Consultant Data Engineer
Boulevard de Waterloolaan 16, Brussels, Belgique
Sia Partners is a specialist Management Consulting firm in 1999 and has grown into a global firm with approximately 2200 employees and annual revenue exceeding $400m. Our culture is strongly orientated towards high-quality expertise and delivering excellent results and outcomes for our clients, which include a wide range of multinational companies. Our global presence and our expertise in more than 30 sectors and services allows us to accompany clients worldwide. Using innovative technologies such as our own in-house apps, social networks, and digital tools, we provide a truly integrated global service.
Through Consulting for Good, we put our expertise at the service of our clients' climate objectives and make sustainable development a performance lever for our clients. Our portfolio of offerings is cross-sectors, +60 wide consulting offers and generate 15% of revenues.
The Data Science team is young, diverse and growing. As we are still relatively small you will be in the driver seat to shape its future. We have a flat structure and value the entrepreneurial spirit of our members: initiative is highly encouraged. We are also striving for well-being, diversity and knowledge-sharing inside the team, so that we all grow.
As a Data engineer consultant you will be working on various client projects as well as on building our own Sia AI solutions, together with our French Data Engineering team:
- Cloud Services at GCP, AWS and Azure: architecture choices, use of storage & compute services, cost monitoring and optimization, role management, Infrastructure as Code
- Docker and Kubernetes: containerization & orchestration of applications, management of K8s clusters adapted to Data Science workloads
- Python programming: development of server-side tools (bulk data processing, REST API server, authentication, ...)
- CI/CD: managing the integration and ongoing deployment of our applications and internal platforms, supporting the deployment of Data Science projects at our clients' sites
- Data pipelines: development of ETL scripts in Big Data environments
- Infrastructures & Services adapted to Machine Learning: technology watch and implementation of solutions useful to Data Scientists in the learning and provision of their ML models.
- You hold a Master’s Degree with a strong quantitative component (e.g.
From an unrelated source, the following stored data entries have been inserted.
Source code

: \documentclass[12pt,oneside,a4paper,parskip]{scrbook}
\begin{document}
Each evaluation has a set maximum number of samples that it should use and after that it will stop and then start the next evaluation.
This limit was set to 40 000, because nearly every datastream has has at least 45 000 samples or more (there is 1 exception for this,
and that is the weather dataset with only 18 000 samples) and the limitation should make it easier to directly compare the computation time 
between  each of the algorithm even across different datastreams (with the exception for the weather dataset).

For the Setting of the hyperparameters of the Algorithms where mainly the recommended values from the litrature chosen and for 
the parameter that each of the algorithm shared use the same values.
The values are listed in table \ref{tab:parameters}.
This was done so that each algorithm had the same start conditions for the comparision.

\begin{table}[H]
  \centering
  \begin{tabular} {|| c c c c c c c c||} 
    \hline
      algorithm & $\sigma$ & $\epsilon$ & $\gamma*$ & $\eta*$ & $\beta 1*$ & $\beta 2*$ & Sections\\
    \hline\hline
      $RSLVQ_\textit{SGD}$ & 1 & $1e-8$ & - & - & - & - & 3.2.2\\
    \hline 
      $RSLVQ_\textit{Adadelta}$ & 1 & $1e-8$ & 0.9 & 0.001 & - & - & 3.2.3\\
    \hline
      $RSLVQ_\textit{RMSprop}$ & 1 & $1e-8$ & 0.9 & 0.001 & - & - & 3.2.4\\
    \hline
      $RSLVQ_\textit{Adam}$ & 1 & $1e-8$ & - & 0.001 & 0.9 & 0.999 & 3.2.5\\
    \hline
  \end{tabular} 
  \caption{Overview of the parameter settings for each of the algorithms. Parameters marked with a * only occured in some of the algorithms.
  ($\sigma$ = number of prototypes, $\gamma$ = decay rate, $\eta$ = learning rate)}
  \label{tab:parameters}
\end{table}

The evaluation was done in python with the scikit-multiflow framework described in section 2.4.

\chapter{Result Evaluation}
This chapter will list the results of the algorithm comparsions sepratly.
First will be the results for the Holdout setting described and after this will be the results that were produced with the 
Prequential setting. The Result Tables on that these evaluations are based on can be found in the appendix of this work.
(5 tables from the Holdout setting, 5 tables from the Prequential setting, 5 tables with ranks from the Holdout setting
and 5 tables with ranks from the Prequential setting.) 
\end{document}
Econometrics, Physics, Mathematics, Statistics, Quantitative Finance)
- You have 1-3 years of relevant experience in Data, DevOps, Cloud or Software Engineering.
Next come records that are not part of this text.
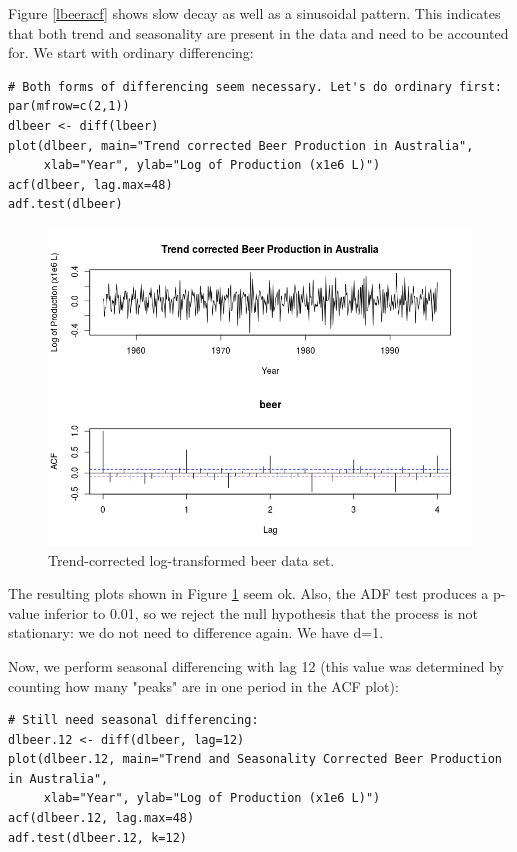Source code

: \documentclass[]{article}
\begin{document}
Figure \ref{lbeeracf} shows slow decay as well as a sinusoidal pattern. This indicates that both trend and seasonality are present in the data and need to be accounted for. We start with ordinary differencing:

\begin{Verbatim}[frame=single]
# Both forms of differencing seem necessary. Let's do ordinary first:
par(mfrow=c(2,1))
dlbeer <- diff(lbeer)
plot(dlbeer, main="Trend corrected Beer Production in Australia",
     xlab="Year", ylab="Log of Production (x1e6 L)")
acf(dlbeer, lag.max=48)
adf.test(dlbeer)
\end{Verbatim}

\begin{figure}[!ht]
\centering
\includegraphics[width=.8\textwidth]{lbeertrend.png}
\caption{Trend-corrected log-transformed beer data set.}
\label{lbeertrend}
\end{figure}

The resulting plots shown in Figure \ref{lbeertrend} seem ok. Also, the ADF test produces a p-value inferior to 0.01, so we reject the null hypothesis that the process is not stationary: we do not need to difference again. We have d=1.

Now, we perform seasonal differencing with lag 12 (this value was determined by counting how many "peaks" are in one period in the ACF plot):
\begin{Verbatim}[frame=single]
# Still need seasonal differencing:
dlbeer.12 <- diff(dlbeer, lag=12)
plot(dlbeer.12, main="Trend and Seasonality Corrected Beer Production in Australia",
     xlab="Year", ylab="Log of Production (x1e6 L)")
acf(dlbeer.12, lag.max=48)
adf.test(dlbeer.12, k=12)
\end{Verbatim}
\end{document}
- You have a good level in Python and have a solid foundation in other languages. You are familiar with at least one SQL DBMS (ideally PostgreSQL) and ideally noSQL (ideally MongoDB).
- Ideally, you are already familiar with at least one cloud services platform (GCP, AWS, Azure) with experience mixing different services within the same project. If not, you have a strong appetite to learn more about these topics.
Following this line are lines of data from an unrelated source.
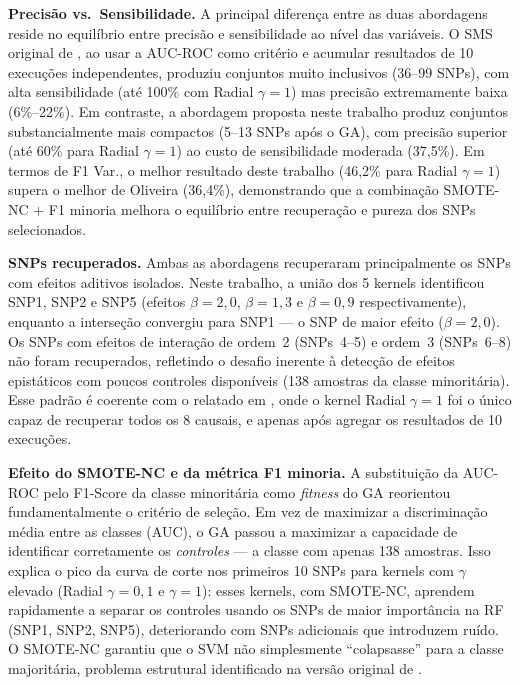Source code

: \documentclass[
    12pt,
    a4paper,
    oneside,
    english,
    french,
    spanish,
    brazil
    ]{abntex2}
\newcommand{\novo}[1]{\textcolor{corNova}{#1}}
\begin{document}
\novo{\textbf{Precisão vs.\ Sensibilidade.}
A principal diferença entre as duas abordagens reside no equilíbrio entre precisão e sensibilidade ao nível das variáveis. O SMS original de \citeonline{Oliveira2015}, ao usar a AUC-ROC como critério e acumular resultados de 10 execuções independentes, produziu conjuntos muito inclusivos (36--99 SNPs), com alta sensibilidade (até 100\% com Radial $\gamma=1$) mas precisão extremamente baixa (6\%--22\%). Em contraste, a abordagem proposta neste trabalho produz conjuntos substancialmente mais compactos (5--13 SNPs após o GA), com precisão superior (até 60\% para Radial $\gamma=1$) ao custo de sensibilidade moderada (37,5\%). Em termos de F1 Var., o melhor resultado deste trabalho (46,2\% para Radial $\gamma=1$) supera o melhor de Oliveira (36,4\%), demonstrando que a combinação SMOTE-NC + F1 minoria melhora o equilíbrio entre recuperação e pureza dos SNPs selecionados.}

\novo{\textbf{SNPs recuperados.}
Ambas as abordagens recuperaram principalmente os SNPs com efeitos aditivos isolados. Neste trabalho, a união dos 5 kernels identificou SNP1, SNP2 e SNP5 (efeitos $\beta=2{,}0$, $\beta=1{,}3$ e $\beta=0{,}9$ respectivamente), enquanto a interseção convergiu para SNP1 --- o SNP de maior efeito ($\beta=2{,}0$). Os SNPs com efeitos de interação de ordem~2 (SNPs~4--5) e ordem~3 (SNPs~6--8) não foram recuperados, refletindo o desafio inerente à detecção de efeitos epistáticos com poucos controles disponíveis (138 amostras da classe minoritária). Esse padrão é coerente com o relatado em \citeonline{Oliveira2015}, onde o kernel Radial $\gamma=1$ foi o único capaz de recuperar todos os 8 causais, e apenas após agregar os resultados de 10 execuções.}

\novo{\textbf{Efeito do SMOTE-NC e da métrica F1 minoria.}
A substituição da AUC-ROC pelo F1-Score da classe minoritária como \textit{fitness} do GA reorientou fundamentalmente o critério de seleção. Em vez de maximizar a discriminação média entre as classes (AUC), o GA passou a maximizar a capacidade de identificar corretamente os \textit{controles} --- a classe com apenas 138 amostras. Isso explica o pico da curva de corte nos primeiros 10 SNPs para kernels com $\gamma$ elevado (Radial $\gamma=0{,}1$ e $\gamma=1$): esses kernels, com SMOTE-NC, aprendem rapidamente a separar os controles usando os SNPs de maior importância na RF (SNP1, SNP2, SNP5), deteriorando com SNPs adicionais que introduzem ruído. O SMOTE-NC garantiu que o SVM não simplesmente ``colapsasse'' para a classe majoritária, problema estrutural identificado na versão original de \citeonline{Oliveira2015}.}
\end{document}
- You are comfortable using Docker, automating CI/CD pipelines and have a strong appetite for gaining competence in Kubernetes if you do not yet have experience with this solution.
- You will be able to work in a DevOps culture, taking responsibility for the code lifecycle, from development to deployment and maintenance of applications (mastery of the Gitlab-CE ecosystem is a plus). You are also familiar with Infrastructure as Code concepts and tools (ideally Terraform).
- You are sensitive to security issues and have experience in implementing application protection solutions (certificate management, HTTPS security, OAuth2 authentication, credential management)
- You have excellent interpersonal and team working skills
- Excellent English, Dutch & French verbal and written skills are required.
Sia Partners is certified "Great Place to Work". Come and join us to take part in this great company.
Sia Partners is an equal opportunity employer. All aspects of employment, including hiring, promotion, remuneration, or discipline, are based solely on performance, competence, conduct, or business needs.